Slow processing of parquet dataset using the distributed client

I’m running a few operations on a parquet dataset with 144 files that are on average ~32MB each.

df = dd.read_parquet("./data_folder/")\
df = df.loc[df["Value"] != "INVALID"]
df["Signal"] = df["Signal"].str.split(".", 4)
df["Device"] = df["Signal"].str[1]
df["Column"] = df["Signal"].str[2:].str.join(".")
df = df.drop(columns=["Signal"])
df.to_parquet("output")

When I run this operation on only one of the files in the data, it takes about 17 seconds total. When I run it on 4 of the files, it takes about 50 seconds, even though there are 4 workers each with 4GB of ram available to them. When I try to run this operation on all 144 files, it takes over 9 minutes just for tasks to start appearing in the Task Stream and over an hour to finish the processing. This was all without a “_metadata” file. I tried again after creating a “_metadata” file, but there wasn’t much improvement. Is there a reason 4 files takes much longer than just one? If it takes 17 seconds to run this process on just one of the files, I’d expect it to take about 10 minutes to finish 144. I’m thinking about running the tasks on regular pandas with a python multiprocessing pool if I can’t figure out why the Dask client takes so long to start processing the files.

1 Like

Everything between the load and the save are essentially partition-wise operations and should be efficiently fused into single tasks.

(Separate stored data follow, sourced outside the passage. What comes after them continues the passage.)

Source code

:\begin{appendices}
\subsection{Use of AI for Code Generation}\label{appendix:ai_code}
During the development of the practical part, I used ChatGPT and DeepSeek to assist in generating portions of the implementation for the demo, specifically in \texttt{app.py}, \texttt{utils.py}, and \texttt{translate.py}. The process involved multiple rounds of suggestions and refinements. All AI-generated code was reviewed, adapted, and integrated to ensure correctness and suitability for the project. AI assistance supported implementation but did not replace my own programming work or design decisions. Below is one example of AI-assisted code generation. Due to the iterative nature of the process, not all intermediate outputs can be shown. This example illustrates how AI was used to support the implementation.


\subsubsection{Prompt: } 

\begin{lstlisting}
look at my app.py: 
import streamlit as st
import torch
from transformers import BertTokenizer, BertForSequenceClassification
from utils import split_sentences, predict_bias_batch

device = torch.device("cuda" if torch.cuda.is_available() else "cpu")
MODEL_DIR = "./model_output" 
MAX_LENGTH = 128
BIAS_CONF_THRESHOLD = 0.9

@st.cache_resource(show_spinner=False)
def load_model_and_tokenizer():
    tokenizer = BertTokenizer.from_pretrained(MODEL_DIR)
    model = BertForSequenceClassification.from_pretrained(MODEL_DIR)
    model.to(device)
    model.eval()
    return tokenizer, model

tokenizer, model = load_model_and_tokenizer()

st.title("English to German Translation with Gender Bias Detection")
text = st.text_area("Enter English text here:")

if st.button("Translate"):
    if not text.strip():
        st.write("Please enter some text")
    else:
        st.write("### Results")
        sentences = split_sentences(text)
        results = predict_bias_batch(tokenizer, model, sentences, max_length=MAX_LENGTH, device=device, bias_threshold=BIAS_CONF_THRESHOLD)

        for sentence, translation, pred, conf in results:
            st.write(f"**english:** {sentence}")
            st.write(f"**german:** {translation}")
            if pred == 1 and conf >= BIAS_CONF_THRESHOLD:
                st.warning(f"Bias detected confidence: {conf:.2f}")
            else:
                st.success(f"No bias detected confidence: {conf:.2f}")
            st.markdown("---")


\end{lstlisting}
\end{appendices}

It appears this isn’t happening for you, and ought to be investigated. However, you can be explicit about it:

def process(df):
    df.loc[df["Value"] != "INVALID"]
    df["Signal"] = df["Signal"].str.split(".", 4)
    df["Device"] = df["Signal"].str[1]
    df["Column"] = df["Signal"].str[2:].str.join(".")
    return df.drop(columns=["Signal"])
  
df.map_partitions(process).to_parquet("output")

and see how you fare. Note that string and list operations don’t release the GIL, so you should use processes over threads for this (threads_per_worker=1).